Paul R. Kolbe, a former head of Russia’s CIA operations, said sanctions with Russia were generally ineffective. “It gives us satisfaction that we have taken some action and sends a signal of dissatisfaction,” he said. “But I am under a lot of pressure to find a single act for which we have sanctioned Russia, which has actually changed its behavior.”
The Washington Post reported in December that intelligence officials believed the SVR, Moscow’s foreign intelligence service, had carried out the raids, but the administration had not decided whether to say so publicly.
Some intelligence officials insisted on a stronger attribution before the change of administration last month, but White House officials, wary of angering Trump, who publicly underestimated the idea that Moscow had committed hacks, softened it to “probably,” several sources said. the question.
Biden has ordered the intelligence community to assess the violations. Last week, Neuberger said the government had found that nine federal agencies had been compromised. She did not name them, but The Post confirmed her identity with US officials. These include NASA and the Federal Aviation Administration, which have not previously been publicly identified.

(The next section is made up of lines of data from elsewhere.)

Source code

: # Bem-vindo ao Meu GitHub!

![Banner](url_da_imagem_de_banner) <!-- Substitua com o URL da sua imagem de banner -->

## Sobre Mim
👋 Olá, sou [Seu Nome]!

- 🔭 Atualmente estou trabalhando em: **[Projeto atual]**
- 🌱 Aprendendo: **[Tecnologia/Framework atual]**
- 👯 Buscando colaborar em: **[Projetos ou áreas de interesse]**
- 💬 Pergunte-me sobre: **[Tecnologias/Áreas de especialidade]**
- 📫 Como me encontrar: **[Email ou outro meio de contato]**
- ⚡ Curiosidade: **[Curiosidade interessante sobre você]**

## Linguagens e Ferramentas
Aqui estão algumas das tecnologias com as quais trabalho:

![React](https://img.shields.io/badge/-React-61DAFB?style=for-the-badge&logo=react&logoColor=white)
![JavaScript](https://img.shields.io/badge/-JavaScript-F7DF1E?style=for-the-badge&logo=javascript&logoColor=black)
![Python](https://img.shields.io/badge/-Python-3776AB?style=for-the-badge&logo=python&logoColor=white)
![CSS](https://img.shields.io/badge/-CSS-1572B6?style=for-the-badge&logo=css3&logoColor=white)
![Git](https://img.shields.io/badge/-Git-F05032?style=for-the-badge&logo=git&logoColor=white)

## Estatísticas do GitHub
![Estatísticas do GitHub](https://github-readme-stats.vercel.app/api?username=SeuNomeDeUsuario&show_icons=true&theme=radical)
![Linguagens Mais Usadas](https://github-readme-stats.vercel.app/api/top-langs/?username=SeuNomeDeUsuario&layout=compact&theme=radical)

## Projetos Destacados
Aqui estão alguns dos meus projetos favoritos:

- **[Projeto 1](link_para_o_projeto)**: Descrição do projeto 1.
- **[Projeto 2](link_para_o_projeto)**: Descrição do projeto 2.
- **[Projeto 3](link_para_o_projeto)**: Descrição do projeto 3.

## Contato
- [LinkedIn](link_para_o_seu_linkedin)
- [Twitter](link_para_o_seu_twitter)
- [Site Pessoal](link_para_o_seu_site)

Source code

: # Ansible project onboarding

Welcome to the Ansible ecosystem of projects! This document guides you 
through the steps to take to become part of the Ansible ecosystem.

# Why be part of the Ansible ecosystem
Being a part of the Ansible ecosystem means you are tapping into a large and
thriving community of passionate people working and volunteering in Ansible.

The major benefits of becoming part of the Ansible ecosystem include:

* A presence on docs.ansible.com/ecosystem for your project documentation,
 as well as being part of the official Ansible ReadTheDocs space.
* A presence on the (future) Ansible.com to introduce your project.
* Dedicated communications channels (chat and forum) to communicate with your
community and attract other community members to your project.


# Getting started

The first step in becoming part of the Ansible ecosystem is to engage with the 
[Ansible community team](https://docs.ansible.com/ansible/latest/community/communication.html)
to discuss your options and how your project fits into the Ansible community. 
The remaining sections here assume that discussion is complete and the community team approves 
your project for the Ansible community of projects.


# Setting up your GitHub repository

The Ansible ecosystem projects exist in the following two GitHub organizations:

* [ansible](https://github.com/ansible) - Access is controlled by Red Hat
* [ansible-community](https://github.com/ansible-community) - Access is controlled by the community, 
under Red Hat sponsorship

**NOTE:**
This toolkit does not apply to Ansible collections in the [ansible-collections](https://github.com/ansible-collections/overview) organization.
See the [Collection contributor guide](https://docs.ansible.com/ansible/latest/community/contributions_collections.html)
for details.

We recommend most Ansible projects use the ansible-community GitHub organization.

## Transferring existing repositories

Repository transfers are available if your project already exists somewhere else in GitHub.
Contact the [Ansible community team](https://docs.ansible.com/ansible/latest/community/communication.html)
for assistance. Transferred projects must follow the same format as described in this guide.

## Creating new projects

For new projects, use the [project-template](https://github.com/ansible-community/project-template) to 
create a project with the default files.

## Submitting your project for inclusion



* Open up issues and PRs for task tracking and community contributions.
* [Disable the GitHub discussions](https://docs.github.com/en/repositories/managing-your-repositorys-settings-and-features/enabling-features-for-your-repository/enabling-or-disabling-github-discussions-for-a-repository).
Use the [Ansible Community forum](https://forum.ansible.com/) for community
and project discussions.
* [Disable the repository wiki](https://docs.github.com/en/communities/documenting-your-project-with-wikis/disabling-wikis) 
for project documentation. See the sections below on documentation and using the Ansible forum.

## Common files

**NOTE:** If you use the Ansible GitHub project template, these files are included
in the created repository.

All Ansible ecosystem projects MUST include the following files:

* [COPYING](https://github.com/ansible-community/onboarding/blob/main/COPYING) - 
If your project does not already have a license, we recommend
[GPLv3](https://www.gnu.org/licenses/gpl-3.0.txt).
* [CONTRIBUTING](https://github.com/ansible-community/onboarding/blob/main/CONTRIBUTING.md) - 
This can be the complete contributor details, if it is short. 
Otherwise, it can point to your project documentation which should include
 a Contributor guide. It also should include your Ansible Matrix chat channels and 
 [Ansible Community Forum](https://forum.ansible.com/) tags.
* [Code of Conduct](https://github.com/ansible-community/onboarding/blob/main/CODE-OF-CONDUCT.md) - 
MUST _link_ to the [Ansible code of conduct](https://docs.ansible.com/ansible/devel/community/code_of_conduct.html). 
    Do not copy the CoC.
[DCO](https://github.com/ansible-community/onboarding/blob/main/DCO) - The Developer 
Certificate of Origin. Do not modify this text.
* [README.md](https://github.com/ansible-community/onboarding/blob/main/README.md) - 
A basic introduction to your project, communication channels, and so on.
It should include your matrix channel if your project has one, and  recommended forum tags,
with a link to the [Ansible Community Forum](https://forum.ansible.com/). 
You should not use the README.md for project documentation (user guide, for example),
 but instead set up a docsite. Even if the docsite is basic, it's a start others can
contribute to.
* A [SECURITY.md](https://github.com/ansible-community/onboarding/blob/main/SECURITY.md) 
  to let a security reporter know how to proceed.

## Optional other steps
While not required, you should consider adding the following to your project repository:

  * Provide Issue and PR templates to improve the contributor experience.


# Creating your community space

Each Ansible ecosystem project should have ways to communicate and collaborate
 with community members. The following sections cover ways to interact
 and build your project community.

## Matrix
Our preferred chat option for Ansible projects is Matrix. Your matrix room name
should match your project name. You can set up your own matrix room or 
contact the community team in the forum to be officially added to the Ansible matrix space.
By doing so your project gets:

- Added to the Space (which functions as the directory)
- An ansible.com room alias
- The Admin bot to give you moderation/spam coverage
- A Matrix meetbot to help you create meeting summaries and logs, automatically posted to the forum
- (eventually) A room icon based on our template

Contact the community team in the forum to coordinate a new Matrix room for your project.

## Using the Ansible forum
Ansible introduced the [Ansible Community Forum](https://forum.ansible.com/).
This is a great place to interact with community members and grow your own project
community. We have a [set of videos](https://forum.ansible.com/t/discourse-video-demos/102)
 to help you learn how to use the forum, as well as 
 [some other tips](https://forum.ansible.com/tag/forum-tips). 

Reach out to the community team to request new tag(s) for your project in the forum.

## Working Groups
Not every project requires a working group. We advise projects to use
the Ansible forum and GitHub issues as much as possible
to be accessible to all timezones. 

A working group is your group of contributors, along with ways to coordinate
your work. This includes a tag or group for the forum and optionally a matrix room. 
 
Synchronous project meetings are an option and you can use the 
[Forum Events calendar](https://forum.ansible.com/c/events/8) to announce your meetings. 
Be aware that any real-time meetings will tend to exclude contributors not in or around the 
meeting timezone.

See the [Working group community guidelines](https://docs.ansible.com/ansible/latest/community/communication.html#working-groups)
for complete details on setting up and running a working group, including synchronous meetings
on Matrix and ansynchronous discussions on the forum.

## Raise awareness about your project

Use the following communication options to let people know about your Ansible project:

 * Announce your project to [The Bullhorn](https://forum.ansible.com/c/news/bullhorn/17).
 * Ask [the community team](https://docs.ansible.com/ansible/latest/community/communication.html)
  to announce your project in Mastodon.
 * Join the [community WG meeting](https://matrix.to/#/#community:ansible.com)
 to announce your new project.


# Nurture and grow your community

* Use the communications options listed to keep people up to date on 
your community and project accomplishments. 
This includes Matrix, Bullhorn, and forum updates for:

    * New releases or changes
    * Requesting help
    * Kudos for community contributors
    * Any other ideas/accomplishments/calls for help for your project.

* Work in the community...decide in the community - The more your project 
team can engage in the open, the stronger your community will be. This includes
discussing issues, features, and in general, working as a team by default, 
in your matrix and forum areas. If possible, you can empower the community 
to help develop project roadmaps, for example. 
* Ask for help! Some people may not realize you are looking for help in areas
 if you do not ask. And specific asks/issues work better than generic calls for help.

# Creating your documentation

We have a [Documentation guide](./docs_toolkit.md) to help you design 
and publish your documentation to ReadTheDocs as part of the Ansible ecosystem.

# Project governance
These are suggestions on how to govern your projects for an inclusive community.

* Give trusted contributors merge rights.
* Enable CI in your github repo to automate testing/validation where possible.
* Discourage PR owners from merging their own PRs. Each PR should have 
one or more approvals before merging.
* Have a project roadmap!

The Transportation Department, which houses the FAA, and NASA have not disputed that they have been compromised. A DOT spokesman said the department “continues to investigate and investigate [FAA] A NASA spokesman said the agency was continuing to work with CISA on “mitigation efforts to secure NASA’s data and network.”
The other seven agencies are the ministries of state, justice, treasury, energy, trade and national security, as well as the National Institutes of Health (part of health and social services). In all cases, the stolen data is unclassified and no operating systems have been compromised.
“Our general assumption is that this is designed to be a long-term operation, low and slow, targeting very few accounts in each agency and opting for exfiltration to avoid detection,” said a second U.S. official.
In some ways, SolarWinds is the wrong name for the campaign. The Russians hacked other companies ‘software to gain access to the victims’ networks. They have compromised email protection firm Mimecast and Microsoft’s corporate partner in cloud access services. And they invaded two federal agencies, using “brute-force” password cracking or password-assisting algorithms, officials said.
SVR infiltrated unclassified networks of the State Department, the White House and the Joint Chiefs of Staff in 2014 and 2015. But the operation was “noisier” using phishing emails that were easier to detect, said Dmitry Alperovich, the founder of Silverado’s political accelerator and cybersecurity expert investigating earlier hacks.
“In the end, these campaigns – at least against these high-priority targets – were not very successful because the offenders were quickly identified and expelled,” he said. “I believe that the implementation has led them to the supply chain model – to enter the victims’ networks through third-party suppliers.”
John Hudson, Ian Duncan, Dan Diamond and Christian Davenport contributed to this report.